Work instructions
Locate the string "sudo" throughout the material and copy every line in which it occurs.

◆ ◆ ◆ ◆ ◆

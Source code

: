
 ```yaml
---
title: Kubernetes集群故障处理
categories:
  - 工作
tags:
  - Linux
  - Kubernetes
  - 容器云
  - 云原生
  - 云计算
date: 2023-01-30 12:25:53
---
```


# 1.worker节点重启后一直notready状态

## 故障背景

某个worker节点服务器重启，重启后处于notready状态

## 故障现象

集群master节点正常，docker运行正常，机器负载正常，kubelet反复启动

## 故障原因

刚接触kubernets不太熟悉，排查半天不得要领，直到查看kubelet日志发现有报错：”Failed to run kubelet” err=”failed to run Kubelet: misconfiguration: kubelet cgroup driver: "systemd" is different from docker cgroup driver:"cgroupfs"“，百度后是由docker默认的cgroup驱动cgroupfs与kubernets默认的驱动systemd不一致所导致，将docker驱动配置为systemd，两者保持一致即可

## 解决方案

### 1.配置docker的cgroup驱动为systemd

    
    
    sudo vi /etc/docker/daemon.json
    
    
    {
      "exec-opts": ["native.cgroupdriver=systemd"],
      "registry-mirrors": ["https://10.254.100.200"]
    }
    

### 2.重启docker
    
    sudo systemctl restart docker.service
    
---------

◆ ◆ ◆ ◆ ◆

Exercise answer
    sudo vi /etc/docker/daemon.json
    sudo systemctl restart docker.service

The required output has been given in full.